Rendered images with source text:
───
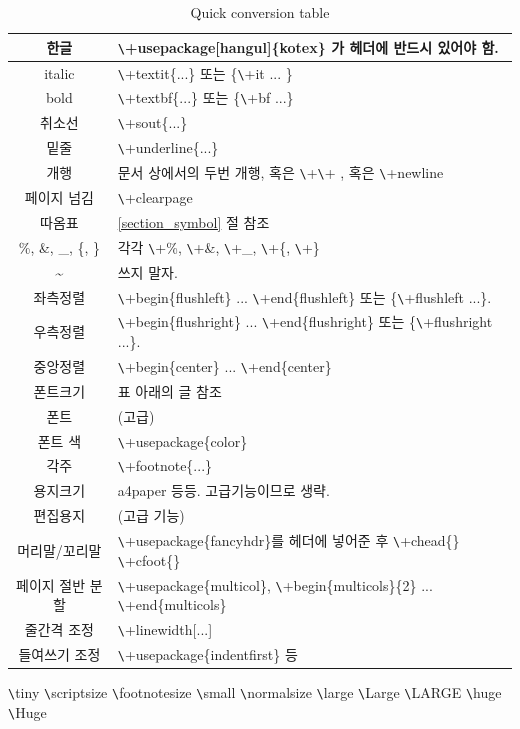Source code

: \documentclass[11pt]{article}
\begin{document}
\begin{table}[h]
	\centering
	\begin{tabular}{|c|l|}
		\hline
		한글 & \verb+\+usepackage[hangul]\{kotex\} 가 헤더에 반드시 있어야 함.\\
		\hline
		italic & \verb+\+textit\{...\} 또는 \{\verb+\+it ... \} \\
		\hline
		bold & \verb+\+textbf\{...\} 또는 \{\verb+\+bf ...\} \\
		\hline
		취소선 & \verb+\+sout\{...\} \\
		\hline
		밑줄 & \verb+\+underline\{...\} \\
		\hline
		개행 & 문서 상에서의 두번 개행, 혹은 \verb+\+\verb+\+ , 혹은 \verb+\+newline \\
		\hline
		페이지 넘김 & \verb+\+clearpage \\
		\hline
		따옴표 & \ref{section_symbol} 절 참조 \\
		\hline
		\%, \&, \_, \{, \} & 각각 \verb+\+\%, \verb+\+\&, \verb+\+\_, \verb+\+\{, \verb+\+\} \\
		\hline
		\~{} & 쓰지 말자. \\
		\hline
		좌측정렬 & \verb+\+begin\{flushleft\} ... \verb+\+end\{flushleft\} 또는 \{\verb+\+flushleft ...\}.\\
		\hline
		우측정렬 & \verb+\+begin\{flushright\} ... \verb+\+end\{flushright\} 또는 \{\verb+\+flushright ...\}.\\
		\hline
		중앙정렬 & \verb+\+begin\{center\} ... \verb+\+end\{center\} \\
		\hline
		폰트크기 & 표 아래의 글 참조 \\
		\hline
		폰트 & (고급) \\
		\hline
		폰트 색 & \verb+\+usepackage\{color\} \\
		\hline
		각주 & \verb+\+footnote\{...\} \\
		\hline
		용지크기 & a4paper 등등. 고급기능이므로 생략. \\
		\hline
		편집용지 & (고급 기능) \\
		\hline
		머리말/꼬리말 & \verb+\+usepackage\{fancyhdr\}를 헤더에 넣어준 후 \verb+\+chead\{\} \verb+\+cfoot\{\} \\
		\hline
		페이지 절반 분할 & \verb+\+usepackage\{multicol\},  \verb+\+begin\{multicols\}\{2\} ... \verb+\+end\{multicols\} \\
		\hline
		줄간격 조정 & \verb+\+linewidth[...] \\
		\hline
		들여쓰기 조정 & \verb+\+usepackage\{indentfirst\} 등 \\
		\hline
	\end{tabular}
	\caption{Quick conversion table}
	\label{Quick_table}
\end{table}
{\tiny \verb+\+tiny} {\scriptsize \verb+\+scriptsize} {\footnotesize \verb+\+footnotesize} {\small \verb+\+small} {\normalsize \verb+\+normalsize} {\large \verb+\+large} {\Large \verb+\+Large} {\LARGE \verb+\+LARGE} {\huge \verb+\+huge} {\Huge \verb+\+Huge}
\end{document}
───
Repeat the data exactly in full, omitting its pictures.

Task response -
Source code

: \documentclass[11pt]{article}
\begin{document}
\begin{table}[h]
	\centering
	\begin{tabular}{|c|l|}
		\hline
		한글 & \verb+\+usepackage[hangul]\{kotex\} 가 헤더에 반드시 있어야 함.\\
		\hline
		italic & \verb+\+textit\{...\} 또는 \{\verb+\+it ... \} \\
		\hline
		bold & \verb+\+textbf\{...\} 또는 \{\verb+\+bf ...\} \\
		\hline
		취소선 & \verb+\+sout\{...\} \\
		\hline
		밑줄 & \verb+\+underline\{...\} \\
		\hline
		개행 & 문서 상에서의 두번 개행, 혹은 \verb+\+\verb+\+ , 혹은 \verb+\+newline \\
		\hline
		페이지 넘김 & \verb+\+clearpage \\
		\hline
		따옴표 & \ref{section_symbol} 절 참조 \\
		\hline
		\%, \&, \_, \{, \} & 각각 \verb+\+\%, \verb+\+\&, \verb+\+\_, \verb+\+\{, \verb+\+\} \\
		\hline
		\~{} & 쓰지 말자. \\
		\hline
		좌측정렬 & \verb+\+begin\{flushleft\} ... \verb+\+end\{flushleft\} 또는 \{\verb+\+flushleft ...\}.\\
		\hline
		우측정렬 & \verb+\+begin\{flushright\} ... \verb+\+end\{flushright\} 또는 \{\verb+\+flushright ...\}.\\
		\hline
		중앙정렬 & \verb+\+begin\{center\} ... \verb+\+end\{center\} \\
		\hline
		폰트크기 & 표 아래의 글 참조 \\
		\hline
		폰트 & (고급) \\
		\hline
		폰트 색 & \verb+\+usepackage\{color\} \\
		\hline
		각주 & \verb+\+footnote\{...\} \\
		\hline
		용지크기 & a4paper 등등. 고급기능이므로 생략. \\
		\hline
		편집용지 & (고급 기능) \\
		\hline
		머리말/꼬리말 & \verb+\+usepackage\{fancyhdr\}를 헤더에 넣어준 후 \verb+\+chead\{\} \verb+\+cfoot\{\} \\
		\hline
		페이지 절반 분할 & \verb+\+usepackage\{multicol\},  \verb+\+begin\{multicols\}\{2\} ... \verb+\+end\{multicols\} \\
		\hline
		줄간격 조정 & \verb+\+linewidth[...] \\
		\hline
		들여쓰기 조정 & \verb+\+usepackage\{indentfirst\} 등 \\
		\hline
	\end{tabular}
	\caption{Quick conversion table}
	\label{Quick_table}
\end{table}
{\tiny \verb+\+tiny} {\scriptsize \verb+\+scriptsize} {\footnotesize \verb+\+footnotesize} {\small \verb+\+small} {\normalsize \verb+\+normalsize} {\large \verb+\+large} {\Large \verb+\+Large} {\LARGE \verb+\+LARGE} {\huge \verb+\+huge} {\Huge \verb+\+Huge}
\end{document}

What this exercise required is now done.